Он коротко поклонился, повернулся и исчез в тени неосвещенного коридора.

Ли сглотнула. Плакать она сейчас не могла. Слез было недостаточно для ее страдания.

С.Т. явился на Брук-стрит на следующий день. Он должен был это сделать. Должен был. Он стоял в холле, пока его визитную карточку понесли наверх к Ли, губы его были сжаты, глаза смотрели строго перед собой на пятую ступеньку лестницы. Он повторял про себя, что он собирается ей сказать.

Во время этого ожидания он почувствовал, как покидает его мужество. Дворецкий провел его наверх. Пока слуга провозглашал: «Мистер Мейтланд», С.Т. стоял в дверях гостиной и пытался разглядеть Ли среди визитеров, сидевших на составленных в кружок стульях. Но встала и встретила его у дверей маленькая пухленькая женщина.

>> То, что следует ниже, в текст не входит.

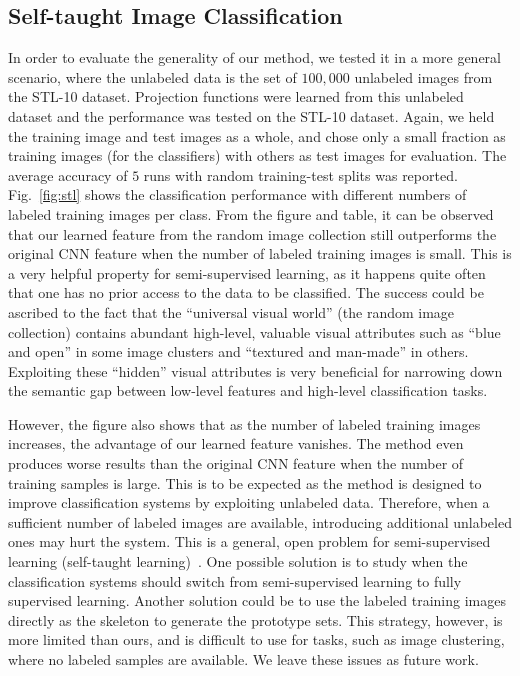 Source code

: \subsection{Self-taught Image Classification}
\label{sec:self}
In order to evaluate the generality of our method, we tested it in a
more general scenario, where the unlabeled data is the set of
$100,000$ unlabeled images from the STL-10 dataset. Projection
functions were learned from this unlabeled dataset and the performance
was tested on the STL-10 dataset. Again, we held the training image
and test images as a whole, and chose only a small fraction as
training images (for the classifiers) with others as test images for
evaluation.  The average accuracy of $5$ runs with random
training-test splits was reported.  Fig.~\ref{fig:stl} shows the
classification performance with different numbers of labeled training
images per class.  From the figure and table, it can be observed that our
learned feature from the random image collection still outperforms the
original CNN feature when the number of labeled training images is
small.
This is a very helpful property for semi-supervised learning,
as it happens quite often that one has no prior access to the data to
be classified. The success could be ascribed to the fact that the
``universal visual world'' (the random image collection) contains
abundant high-level, valuable visual attributes such as ``blue and
open'' in some image clusters and ``textured and man-made'' in
others. Exploiting these ``hidden'' visual attributes is very
beneficial for narrowing down the semantic gap between low-level
features and high-level classification tasks.

However, the figure also shows that as the number of labeled training
images increases, the advantage of our learned feature vanishes. The
method even produces worse results than the original CNN feature when
the number of training samples is large.  This is to be expected as
the method is designed to improve classification systems by exploiting
unlabeled data. Therefore, when a sufficient
number of labeled images are available, introducing additional
unlabeled ones may hurt the system.  This is a general, open problem
for semi-supervised learning (self-taught
learning)~\citep{neverhurt:icml11}. One possible solution is to study
when the classification systems should switch from semi-supervised
learning to fully supervised learning. Another solution could be to
use the labeled training images directly as the skeleton to generate
the prototype sets. This strategy, however, is more limited than
ours, and is difficult to use for tasks, such as image
clustering, where no labeled samples are
available. We leave these issues as future work.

— Я миссис Пэттон, — пробормотала она, когда после многозначительной паузы возобновился общий разговор. — Моя кузина еще не спускалась.

С.Т. склонился к ее руке. Кружево его манжет падало бледной пеной.

— Я счел за честь выразить свое почтение, — произнес он нейтрально строгим тоном, неуверенный, однако, как примут его с его сомнительной репутацией в этом респектабельном доме. — Боюсь, что я вам неизвестен.

Но кузина Ли, миссис Пэттон, только с любопытством посмотрела на него и прошептала:

— Так входите и познакомьтесь со всеми, — на ее круглом пице появились лукавые ямочки. — Хотя ваша любопытная репутация опередила вас. Мы все безумно хотим встретиться с мистером Мейтландом. Уверена, что Ли не упоминала, что знакома с вами, иначе я бы заставила ее представить вас, сэр, нашему дому.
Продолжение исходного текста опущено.